_What is required:_
When you repeat the entries below, please keep them exact and leave out the pictures.

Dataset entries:
——

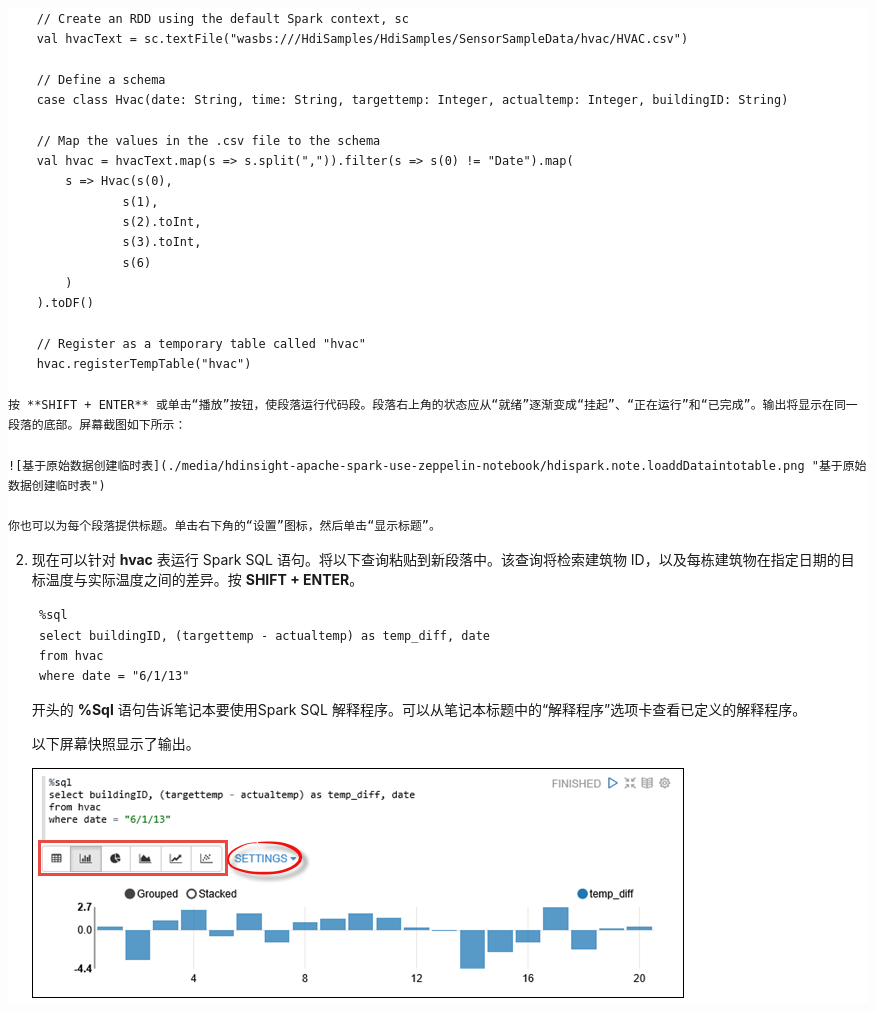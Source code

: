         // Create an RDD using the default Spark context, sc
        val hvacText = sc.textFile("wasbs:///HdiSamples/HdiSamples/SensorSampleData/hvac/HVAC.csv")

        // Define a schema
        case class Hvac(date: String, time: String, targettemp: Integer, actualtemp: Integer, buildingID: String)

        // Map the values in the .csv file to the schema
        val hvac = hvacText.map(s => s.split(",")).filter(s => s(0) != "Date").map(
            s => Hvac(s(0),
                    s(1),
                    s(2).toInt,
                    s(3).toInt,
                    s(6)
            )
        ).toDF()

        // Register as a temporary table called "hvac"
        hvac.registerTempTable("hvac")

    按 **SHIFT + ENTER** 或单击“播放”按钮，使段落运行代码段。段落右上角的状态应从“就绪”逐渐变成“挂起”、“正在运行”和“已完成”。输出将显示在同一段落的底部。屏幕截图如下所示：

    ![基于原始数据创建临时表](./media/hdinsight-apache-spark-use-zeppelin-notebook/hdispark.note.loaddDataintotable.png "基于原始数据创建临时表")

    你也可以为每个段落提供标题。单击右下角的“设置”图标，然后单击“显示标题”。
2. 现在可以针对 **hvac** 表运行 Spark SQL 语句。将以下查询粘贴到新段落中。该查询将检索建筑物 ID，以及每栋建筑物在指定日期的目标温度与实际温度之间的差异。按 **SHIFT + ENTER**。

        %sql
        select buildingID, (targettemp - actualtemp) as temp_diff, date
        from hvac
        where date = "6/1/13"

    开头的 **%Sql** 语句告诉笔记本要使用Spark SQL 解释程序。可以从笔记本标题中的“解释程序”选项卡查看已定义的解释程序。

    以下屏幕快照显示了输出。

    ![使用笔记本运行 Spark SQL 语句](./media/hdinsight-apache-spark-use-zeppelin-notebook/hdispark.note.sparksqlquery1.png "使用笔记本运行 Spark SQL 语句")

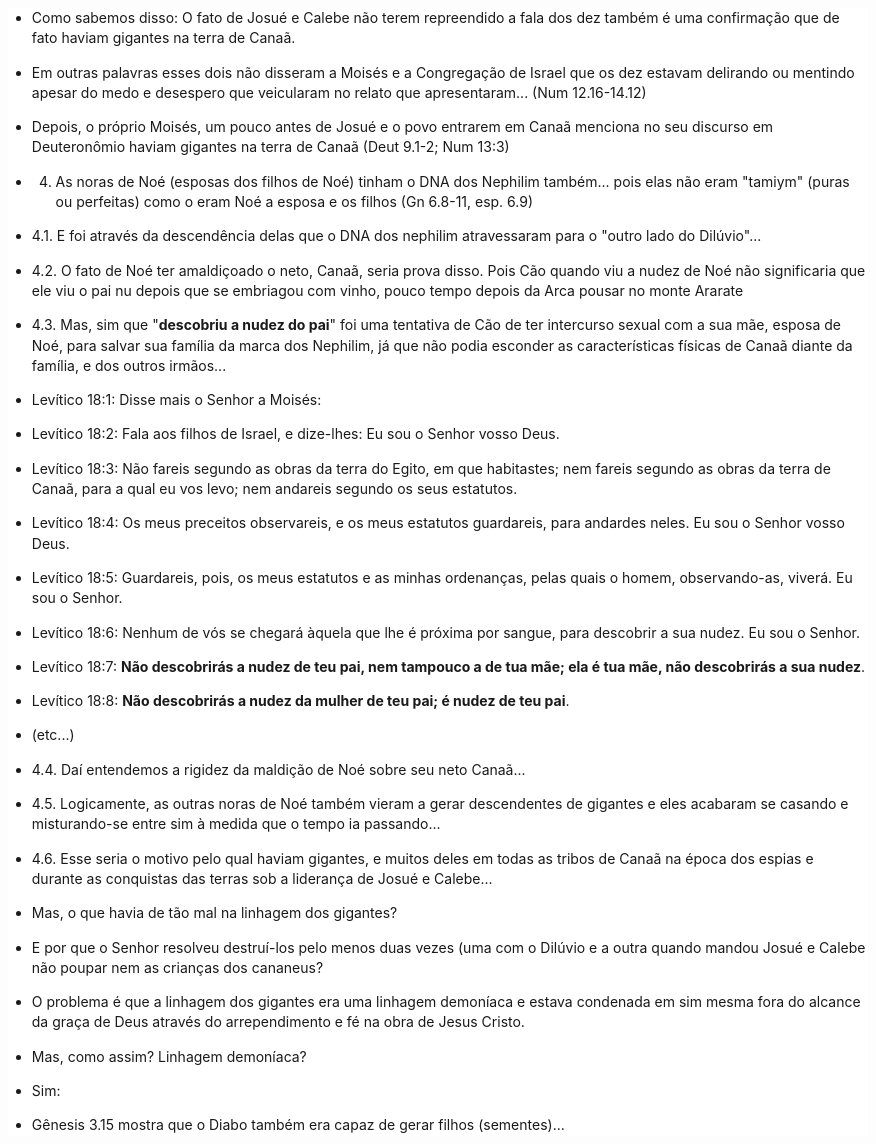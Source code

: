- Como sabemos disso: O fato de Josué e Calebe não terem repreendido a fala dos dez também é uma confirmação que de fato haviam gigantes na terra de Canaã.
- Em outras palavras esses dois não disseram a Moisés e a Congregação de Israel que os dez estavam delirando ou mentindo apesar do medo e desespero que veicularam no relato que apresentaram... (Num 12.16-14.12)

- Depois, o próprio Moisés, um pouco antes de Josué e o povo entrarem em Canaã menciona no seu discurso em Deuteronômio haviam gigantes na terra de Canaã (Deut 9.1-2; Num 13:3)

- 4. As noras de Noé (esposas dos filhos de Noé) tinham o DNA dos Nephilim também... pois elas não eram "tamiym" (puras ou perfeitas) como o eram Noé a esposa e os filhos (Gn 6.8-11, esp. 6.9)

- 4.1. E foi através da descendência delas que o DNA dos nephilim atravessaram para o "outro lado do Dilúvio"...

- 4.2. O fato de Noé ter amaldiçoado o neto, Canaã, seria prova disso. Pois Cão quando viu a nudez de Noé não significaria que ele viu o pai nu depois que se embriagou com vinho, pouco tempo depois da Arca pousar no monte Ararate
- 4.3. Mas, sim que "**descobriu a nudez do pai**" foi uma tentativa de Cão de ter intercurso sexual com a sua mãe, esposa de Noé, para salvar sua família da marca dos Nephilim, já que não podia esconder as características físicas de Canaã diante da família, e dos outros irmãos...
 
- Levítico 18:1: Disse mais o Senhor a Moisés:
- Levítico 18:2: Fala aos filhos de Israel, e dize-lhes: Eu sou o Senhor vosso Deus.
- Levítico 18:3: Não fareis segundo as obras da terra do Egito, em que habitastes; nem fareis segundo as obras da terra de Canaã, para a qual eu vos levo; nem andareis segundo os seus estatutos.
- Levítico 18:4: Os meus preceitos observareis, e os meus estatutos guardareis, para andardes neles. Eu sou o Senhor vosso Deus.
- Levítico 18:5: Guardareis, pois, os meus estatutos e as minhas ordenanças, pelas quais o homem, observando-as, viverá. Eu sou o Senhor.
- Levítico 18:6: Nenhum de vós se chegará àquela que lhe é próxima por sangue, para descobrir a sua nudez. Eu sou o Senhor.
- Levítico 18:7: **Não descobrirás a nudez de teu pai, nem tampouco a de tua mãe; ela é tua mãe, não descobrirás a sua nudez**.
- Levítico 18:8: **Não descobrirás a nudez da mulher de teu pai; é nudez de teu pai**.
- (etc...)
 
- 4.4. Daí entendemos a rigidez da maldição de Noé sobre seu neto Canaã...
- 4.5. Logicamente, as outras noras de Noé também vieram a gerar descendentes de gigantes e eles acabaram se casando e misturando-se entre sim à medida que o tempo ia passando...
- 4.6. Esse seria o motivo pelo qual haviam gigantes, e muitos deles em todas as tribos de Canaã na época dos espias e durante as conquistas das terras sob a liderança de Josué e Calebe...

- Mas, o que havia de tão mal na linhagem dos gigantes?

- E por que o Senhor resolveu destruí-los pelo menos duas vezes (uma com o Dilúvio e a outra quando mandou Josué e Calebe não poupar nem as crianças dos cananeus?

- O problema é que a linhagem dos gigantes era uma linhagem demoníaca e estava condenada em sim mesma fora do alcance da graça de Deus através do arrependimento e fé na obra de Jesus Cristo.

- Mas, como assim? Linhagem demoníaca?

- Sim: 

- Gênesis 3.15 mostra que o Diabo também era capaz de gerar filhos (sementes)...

——

_Written response:_
Source code

:         // Create an RDD using the default Spark context, sc
        val hvacText = sc.textFile("wasbs:///HdiSamples/HdiSamples/SensorSampleData/hvac/HVAC.csv")

        // Define a schema
        case class Hvac(date: String, time: String, targettemp: Integer, actualtemp: Integer, buildingID: String)

        // Map the values in the .csv file to the schema
        val hvac = hvacText.map(s => s.split(",")).filter(s => s(0) != "Date").map(
            s => Hvac(s(0),
                    s(1),
                    s(2).toInt,
                    s(3).toInt,
                    s(6)
            )
        ).toDF()

        // Register as a temporary table called "hvac"
        hvac.registerTempTable("hvac")

    按 **SHIFT + ENTER** 或单击“播放”按钮，使段落运行代码段。段落右上角的状态应从“就绪”逐渐变成“挂起”、“正在运行”和“已完成”。输出将显示在同一段落的底部。屏幕截图如下所示：

    ![基于原始数据创建临时表](./media/hdinsight-apache-spark-use-zeppelin-notebook/hdispark.note.loaddDataintotable.png "基于原始数据创建临时表")

    你也可以为每个段落提供标题。单击右下角的“设置”图标，然后单击“显示标题”。
2. 现在可以针对 **hvac** 表运行 Spark SQL 语句。将以下查询粘贴到新段落中。该查询将检索建筑物 ID，以及每栋建筑物在指定日期的目标温度与实际温度之间的差异。按 **SHIFT + ENTER**。

        %sql
        select buildingID, (targettemp - actualtemp) as temp_diff, date
        from hvac
        where date = "6/1/13"

    开头的 **%Sql** 语句告诉笔记本要使用Spark SQL 解释程序。可以从笔记本标题中的“解释程序”选项卡查看已定义的解释程序。

    以下屏幕快照显示了输出。

    ![使用笔记本运行 Spark SQL 语句](./media/hdinsight-apache-spark-use-zeppelin-notebook/hdispark.note.sparksqlquery1.png "使用笔记本运行 Spark SQL 语句")

Source code

:- Como sabemos disso: O fato de Josué e Calebe não terem repreendido a fala dos dez também é uma confirmação que de fato haviam gigantes na terra de Canaã.
- Em outras palavras esses dois não disseram a Moisés e a Congregação de Israel que os dez estavam delirando ou mentindo apesar do medo e desespero que veicularam no relato que apresentaram... (Num 12.16-14.12)

- Depois, o próprio Moisés, um pouco antes de Josué e o povo entrarem em Canaã menciona no seu discurso em Deuteronômio haviam gigantes na terra de Canaã (Deut 9.1-2; Num 13:3)

- 4. As noras de Noé (esposas dos filhos de Noé) tinham o DNA dos Nephilim também... pois elas não eram "tamiym" (puras ou perfeitas) como o eram Noé a esposa e os filhos (Gn 6.8-11, esp. 6.9)

- 4.1. E foi através da descendência delas que o DNA dos nephilim atravessaram para o "outro lado do Dilúvio"...

- 4.2. O fato de Noé ter amaldiçoado o neto, Canaã, seria prova disso. Pois Cão quando viu a nudez de Noé não significaria que ele viu o pai nu depois que se embriagou com vinho, pouco tempo depois da Arca pousar no monte Ararate
- 4.3. Mas, sim que "**descobriu a nudez do pai**" foi uma tentativa de Cão de ter intercurso sexual com a sua mãe, esposa de Noé, para salvar sua família da marca dos Nephilim, já que não podia esconder as características físicas de Canaã diante da família, e dos outros irmãos...
 
- Levítico 18:1: Disse mais o Senhor a Moisés:
- Levítico 18:2: Fala aos filhos de Israel, e dize-lhes: Eu sou o Senhor vosso Deus.
- Levítico 18:3: Não fareis segundo as obras da terra do Egito, em que habitastes; nem fareis segundo as obras da terra de Canaã, para a qual eu vos levo; nem andareis segundo os seus estatutos.
- Levítico 18:4: Os meus preceitos observareis, e os meus estatutos guardareis, para andardes neles. Eu sou o Senhor vosso Deus.
- Levítico 18:5: Guardareis, pois, os meus estatutos e as minhas ordenanças, pelas quais o homem, observando-as, viverá. Eu sou o Senhor.
- Levítico 18:6: Nenhum de vós se chegará àquela que lhe é próxima por sangue, para descobrir a sua nudez. Eu sou o Senhor.
- Levítico 18:7: **Não descobrirás a nudez de teu pai, nem tampouco a de tua mãe; ela é tua mãe, não descobrirás a sua nudez**.
- Levítico 18:8: **Não descobrirás a nudez da mulher de teu pai; é nudez de teu pai**.
- (etc...)
 
- 4.4. Daí entendemos a rigidez da maldição de Noé sobre seu neto Canaã...
- 4.5. Logicamente, as outras noras de Noé também vieram a gerar descendentes de gigantes e eles acabaram se casando e misturando-se entre sim à medida que o tempo ia passando...
- 4.6. Esse seria o motivo pelo qual haviam gigantes, e muitos deles em todas as tribos de Canaã na época dos espias e durante as conquistas das terras sob a liderança de Josué e Calebe...

- Mas, o que havia de tão mal na linhagem dos gigantes?

- E por que o Senhor resolveu destruí-los pelo menos duas vezes (uma com o Dilúvio e a outra quando mandou Josué e Calebe não poupar nem as crianças dos cananeus?

- O problema é que a linhagem dos gigantes era uma linhagem demoníaca e estava condenada em sim mesma fora do alcance da graça de Deus através do arrependimento e fé na obra de Jesus Cristo.

- Mas, como assim? Linhagem demoníaca?

- Sim: 

- Gênesis 3.15 mostra que o Diabo também era capaz de gerar filhos (sementes)...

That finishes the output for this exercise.